Amaranth-Dragon Exploits WinRAR Flaw for Persistent

Highly targeted attacks are underway across Southeast Asia, attributed to the sophisticated cyber-espionage group known as Amaranth-Dragon. These operations specifically target government and law enforcement agencies.

Active throughout 2025, these campaigns have demonstrated a keen interest in geopolitical intelligence, often timing their operations to coincide with significant local political events.

The threat actors have focused their efforts on specific countries including Thailand, Singapore, and the Philippines, utilizing precise lures to infiltrate sensitive networks.

The group’s modus operandi involves the weaponization of a critical vulnerability in the widely used WinRAR compression software.

Designated as CVE-2025-8088, this path traversal flaw allows attackers to execute arbitrary code on victim systems by crafting malicious archive files.

By exploiting this weakness, the attackers can bypass traditional security measures and establish a foothold within sensitive government networks, effectively turning standard administrative tools into vectors for compromise that bypass standard security protocols.

Check Point analysts identified that this activity shares significant overlaps with the arsenal of APT-41, a group previously aligned with Chinese state interests.

Their analysis reveals that Amaranth-Dragon operates within the UTC+8 timezone and utilizes tools that bear a striking resemblance to those used by the notorious threat group.

This connection suggests a shared resource pool or a direct operational link between the two entities, indicating a well-resourced and coordinated effort behind these intrusions which poses a severe risk to regional stability.

The infection process typically begins with the delivery of these weaponized RAR archives, likely through spear-phishing emails designed to lure victims into opening the attachments.

Once the archive is processed, the vulnerability triggers a sequence that drops a malicious script directly into the system’s Startup folder.

This ensures that the malware is executed automatically whenever the victim reboots their machine, granting the attackers persistence without requiring administrator privileges.

Following the initial compromise, the attackers deploy a custom payload known as the Amaranth Loader.

This loader is responsible for retrieving encrypted payloads from command-and-control servers, which are often protected by legitimate services like Cloudflare to evade detection.

The ultimate goal is to deploy the Havoc Framework, an open-source post-exploitation tool that grants the attackers persistent remote control and the ability to exfiltrate sensitive data.

Technical Breakdown of the Infection Chain

The technical execution of this attack relies heavily on the precise manipulation of file paths within the RAR archive.

When a user attempts to extract the malicious file, the CVE-2025-8088 vulnerability fails to properly sanitize the destination path.

This failure allows the attackers to write files outside of the intended extraction folder.

As detailed in the analysis, the malware repeatedly attempts various path traversal sequences until it successfully locates the Startup directory.

Once the malicious batch or command file is planted, it lies dormant until the next system restart.

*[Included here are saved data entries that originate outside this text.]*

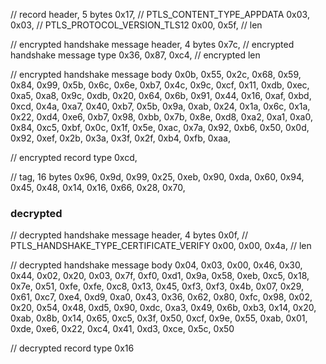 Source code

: // record header, 5 bytes
0x17, // PTLS_CONTENT_TYPE_APPDATA
0x03, 0x03, // PTLS_PROTOCOL_VERSION_TLS12
0x00, 0x5f, // len

// encrypted handshake message header, 4 bytes
0x7c, // encrypted handshake message type
0x36, 0x87, 0xc4, // encrypted len

// encrypted handshake message body
0x0b, 0x55, 0x2c, 0x68, 0x59, 0x84, 0x99, 0x5b,
0x6c, 0x6e, 0xb7, 0x4c, 0x9c, 0xcf, 0x11, 0xdb, 0xec, 0xa5,
0xa8, 0x9c, 0xdb, 0x20, 0x64, 0x6b, 0x91, 0x44, 0x16, 0xaf,
0xbd, 0xcd, 0x4a, 0xa7, 0x40, 0xb7, 0x5b, 0x9a, 0xab, 0x24,
0x1a, 0x6c, 0x1a, 0x22, 0xd4, 0xe6, 0xb7, 0x98, 0xbb, 0x7b,
0x8e, 0xd8, 0xa2, 0xa1, 0xa0, 0x84, 0xc5, 0xbf, 0x0c, 0x1f,
0x5e, 0xac, 0x7a, 0x92, 0xb6, 0x50, 0x0d, 0x92, 0xef, 0x2b,
0x3a, 0x3f, 0x2f, 0xb4, 0xfb, 0xaa,

// encrypted record type
0xcd,

// tag, 16 bytes
0x96, 0x9d, 0x99, 0x25, 0xeb, 0x90, 0xda, 0x60, 0x94, 0x45,
0x48, 0x14, 0x16, 0x66, 0x28, 0x70,

### decrypted

// decrypted handshake message header, 4 bytes
0x0f, // PTLS_HANDSHAKE_TYPE_CERTIFICATE_VERIFY
0x00, 0x00, 0x4a, // len

// decrypted handshake message body
0x04, 0x03, 0x00, 0x46, 0x30, 0x44, 0x02, 0x20, 0x03, 0x7f,
0xf0, 0xd1, 0x9a, 0x58, 0xeb, 0xc5, 0x18, 0x7e, 0x51, 0xfe,
0xfe, 0xc8, 0x13, 0x45, 0xf3, 0xf3, 0x4b, 0x07, 0x29, 0x61,
0xc7, 0xe4, 0xd9, 0xa0, 0x43, 0x36, 0x62, 0x80, 0xfc, 0x98,
0x02, 0x20, 0x54, 0x48, 0xd5, 0x90, 0xdc, 0xa3, 0x49, 0x6b,
0xb3, 0x14, 0x20, 0xab, 0x8b, 0x14, 0x65, 0xc5, 0x3f, 0x50,
0xcf, 0x9e, 0x55, 0xab, 0x01, 0xde, 0xe6, 0x22, 0xc4, 0x41,
0xd3, 0xce, 0x5c, 0x50

// decrypted record type
0x16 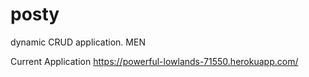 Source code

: # posty
dynamic CRUD application.
MEN 

Current Application
 https://powerful-lowlands-71550.herokuapp.com/
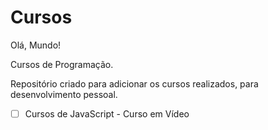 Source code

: # Cursos
 Olá, Mundo!
 
 Cursos de Programação.

 Repositório criado para adicionar os cursos realizados, para desenvolvimento pessoal.

- [ ]  Cursos de JavaScript - Curso em Vídeo

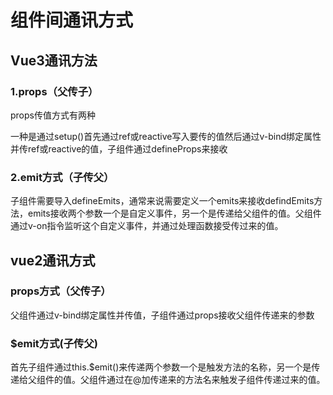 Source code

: # 组件间通讯方式

## Vue3通讯方法

### 1.props（父传子）

props传值方式有两种

一种是通过setup()首先通过ref或reactive写入要传的值然后通过v-bind绑定属性并传ref或reactive的值，子组件通过defineProps来接收

### 2.emit方式（子传父）

子组件需要导入defineEmits，通常来说需要定义一个emits来接收defindEmits方法，emits接收两个参数一个是自定义事件，另一个是传递给父组件的值。父组件通过v-on指令监听这个自定义事件，并通过处理函数接受传过来的值。

## vue2通讯方式

### props方式（父传子）

父组件通过v-bind绑定属性并传值，子组件通过props接收父组件传递来的参数

### $emit方式(子传父)

首先子组件通过this.$emit()来传递两个参数一个是触发方法的名称，另一个是传递给父组件的值。父组件通过在@加传递来的方法名来触发子组件传递过来的值。
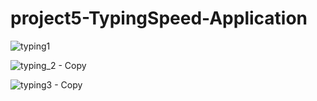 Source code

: # project5-TypingSpeed-Application

![typing1](https://user-images.githubusercontent.com/105735620/227794347-d19bb424-3b05-467a-a033-774f91f8e30a.PNG)  

![typing_2 - Copy](https://user-images.githubusercontent.com/105735620/227794460-b9b32c47-b2f0-426f-a4db-e625188f029b.PNG)

![typing3 - Copy](https://user-images.githubusercontent.com/105735620/227794467-823f1f3b-94d1-4a32-951f-85823406ded8.PNG)
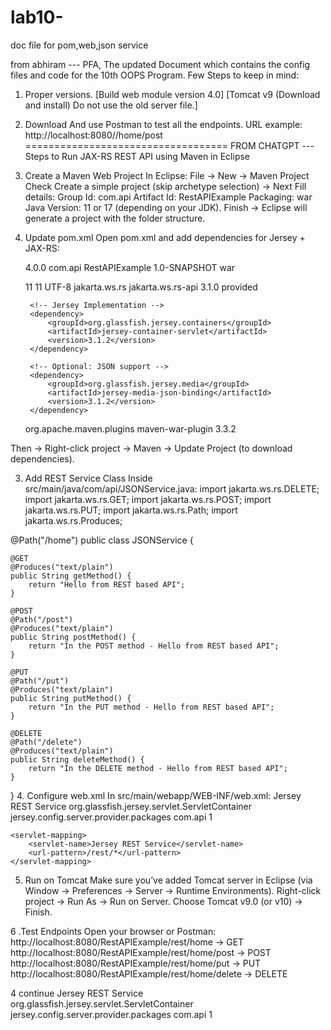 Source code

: # lab10-
doc file for pom,web,json service

from abhiram ---
PFA, The updated Document which contains the config files and code for the 10th OOPS Program. Few Steps to keep in mind:
1. Proper versions. [Build web module version 4.0] [Tomcat v9 (Download and install) Do not use the old server file.]
2. Download And use Postman to test all the endpoints.
URL example: http://localhost:8080/<Your-Project-name>/home/post
===================================
FROM CHATGPT ---
Steps to Run JAX-RS REST API using Maven in Eclipse
1. Create a Maven Web Project
In Eclipse:
File → New → Maven Project
Check Create a simple project (skip archetype selection) → Next
Fill details:
Group Id: com.api
Artifact Id: RestAPIExample
Packaging: war
Java Version: 11 or 17 (depending on your JDK).
Finish → Eclipse will generate a project with the folder structure.

2. Update pom.xml
Open pom.xml and add dependencies for Jersey + JAX-RS:
<project xmlns="http://maven.apache.org/POM/4.0.0"
         xmlns:xsi="http://www.w3.org/2001/XMLSchema-instance"
         xsi:schemaLocation="http://maven.apache.org/POM/4.0.0 
                             http://maven.apache.org/xsd/maven-4.0.0.xsd">

    <modelVersion>4.0.0</modelVersion>
    <groupId>com.api</groupId>
    <artifactId>RestAPIExample</artifactId>
    <version>1.0-SNAPSHOT</version>
    <packaging>war</packaging>

    <properties>
        <maven.compiler.source>11</maven.compiler.source>
        <maven.compiler.target>11</maven.compiler.target>
        <project.build.sourceEncoding>UTF-8</project.build.sourceEncoding>
    </properties>

    <dependencies>
        <!-- JAX-RS API -->
        <dependency>
            <groupId>jakarta.ws.rs</groupId>
            <artifactId>jakarta.ws.rs-api</artifactId>
            <version>3.1.0</version>
            <scope>provided</scope>
        </dependency>

        <!-- Jersey Implementation -->
        <dependency>
            <groupId>org.glassfish.jersey.containers</groupId>
            <artifactId>jersey-container-servlet</artifactId>
            <version>3.1.2</version>
        </dependency>

        <!-- Optional: JSON support -->
        <dependency>
            <groupId>org.glassfish.jersey.media</groupId>
            <artifactId>jersey-media-json-binding</artifactId>
            <version>3.1.2</version>
        </dependency>
    </dependencies>

    <build>
        <plugins>
            <plugin>
                <groupId>org.apache.maven.plugins</groupId>
                <artifactId>maven-war-plugin</artifactId>
                <version>3.3.2</version>
            </plugin>
        </plugins>
    </build>
</project>
Then → Right-click project → Maven → Update Project (to download dependencies).

3. Add REST Service Class
Inside src/main/java/com/api/JSONService.java:
import jakarta.ws.rs.DELETE;
import jakarta.ws.rs.GET;
import jakarta.ws.rs.POST;
import jakarta.ws.rs.PUT;
import jakarta.ws.rs.Path;
import jakarta.ws.rs.Produces;

@Path("/home")
public class JSONService {

    @GET
    @Produces("text/plain")
    public String getMethod() {
        return "Hello from REST based API";
    }

    @POST
    @Path("/post")
    @Produces("text/plain")
    public String postMethod() {
        return "In the POST method - Hello from REST based API";
    }

    @PUT
    @Path("/put")
    @Produces("text/plain")
    public String putMethod() {
        return "In the PUT method - Hello from REST based API";
    }

    @DELETE
    @Path("/delete")
    @Produces("text/plain")
    public String deleteMethod() {
        return "In the DELETE method - Hello from REST based API";
    }
}
4. Configure web.xml
In src/main/webapp/WEB-INF/web.xml:
<web-app xmlns="http://java.sun.com/xml/ns/javaee"
         version="3.0">
    <servlet>
        <servlet-name>Jersey REST Service</servlet-name>
        <servlet-class>org.glassfish.jersey.servlet.ServletContainer</servlet-class>
        <init-param>
            <param-name>jersey.config.server.provider.packages</param-name>
            <param-value>com.api</param-value>
        </init-param>
        <load-on-startup>1</load-on-startup>
    </servlet>

    <servlet-mapping>
        <servlet-name>Jersey REST Service</servlet-name>
        <url-pattern>/rest/*</url-pattern>
    </servlet-mapping>
</web-app>



5. Run on Tomcat
Make sure you’ve added Tomcat server in Eclipse (via Window → Preferences → Server → Runtime Environments).
Right-click project → Run As → Run on Server.
Choose Tomcat v9.0 (or v10) → Finish.

6 .Test Endpoints
Open your browser or Postman:
http://localhost:8080/RestAPIExample/rest/home → GET
http://localhost:8080/RestAPIExample/rest/home/post → POST
http://localhost:8080/RestAPIExample/rest/home/put → PUT
http://localhost:8080/RestAPIExample/rest/home/delete → DELETE

4 continue 
<web-app xmlns="http://java.sun.com/xml/ns/javaee"
         version="3.0">
    <servlet>
        <servlet-name>Jersey REST Service</servlet-name>
        <servlet-class>org.glassfish.jersey.servlet.ServletContainer</servlet-class>
        <init-param>
            <param-name>jersey.config.server.provider.packages</param-name>
            <param-value>com.api</param-value>
        </init-param>
        <load-on-startup>1</load-on-startup>
    </servlet>
    </web-app>



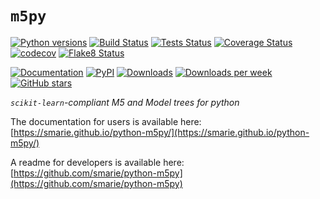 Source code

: # `m5py`

[![Python versions](https://img.shields.io/pypi/pyversions/m5py.svg)](https://pypi.python.org/pypi/m5py/) [![Build Status](https://github.com/smarie/python-m5py/actions/workflows/base.yml/badge.svg)](https://github.com/smarie/python-m5py/actions/workflows/base.yml) [![Tests Status](https://smarie.github.io/python-m5py/reports/junit/junit-badge.svg?dummy=8484744)](https://smarie.github.io/python-m5py/reports/junit/report.html) [![Coverage Status](https://smarie.github.io/python-m5py/reports/coverage/coverage-badge.svg?dummy=8484744)](https://smarie.github.io/python-m5py/reports/coverage/index.html) [![codecov](https://codecov.io/gh/smarie/python-m5py/branch/main/graph/badge.svg)](https://codecov.io/gh/smarie/python-m5py) [![Flake8 Status](https://smarie.github.io/python-m5py/reports/flake8/flake8-badge.svg?dummy=8484744)](https://smarie.github.io/python-m5py/reports/flake8/index.html)

[![Documentation](https://img.shields.io/badge/doc-latest-blue.svg)](https://smarie.github.io/python-m5py/) [![PyPI](https://img.shields.io/pypi/v/m5py.svg)](https://pypi.python.org/pypi/m5py/) [![Downloads](https://pepy.tech/badge/m5py)](https://pepy.tech/project/m5py) [![Downloads per week](https://pepy.tech/badge/m5py/week)](https://pepy.tech/project/m5py) [![GitHub stars](https://img.shields.io/github/stars/smarie/python-m5py.svg)](https://github.com/smarie/python-m5py/stargazers)

*`scikit-learn`-compliant M5 and Model trees for python*

The documentation for users is available here: [https://smarie.github.io/python-m5py/](https://smarie.github.io/python-m5py/)

A readme for developers is available here: [https://github.com/smarie/python-m5py](https://github.com/smarie/python-m5py)
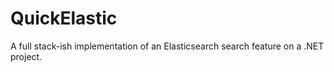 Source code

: # QuickElastic
A full stack-ish implementation of an Elasticsearch search feature on a .NET project.
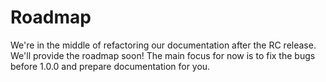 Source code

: # Roadmap

We're in the middle of refactoring our documentation after the RC release. We'll provide the roadmap soon!
The main focus for now is to fix the bugs before 1.0.0 and prepare documentation for you.
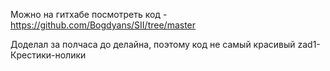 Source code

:Можно на гитхабе посмотреть код - https://github.com/Bogdyans/SII/tree/master

Доделал за полчаса до делайна, поэтому код не самый красивый
zad1- Крестики-нолики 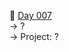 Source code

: :date: [Day 007](https://github.com/fernandocucci/100DaysOfPython/tree/main/Day%20007)  
-> ?<br/>
-> Project: ?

Upon reboot, the script executes and sideloads the Amaranth Loader via a legitimate executable, effectively masking the malicious activity from casual observation and allowing the threat actors to maintain long-term access.

To defend against these targeted threats, organizations must prioritize patching the WinRAR vulnerability immediately.

Security teams should also implement strict monitoring for archive files containing executable scripts and employ endpoint protection systems capable of detecting path traversal attempts and unauthorized startup items to prevent successful compromise.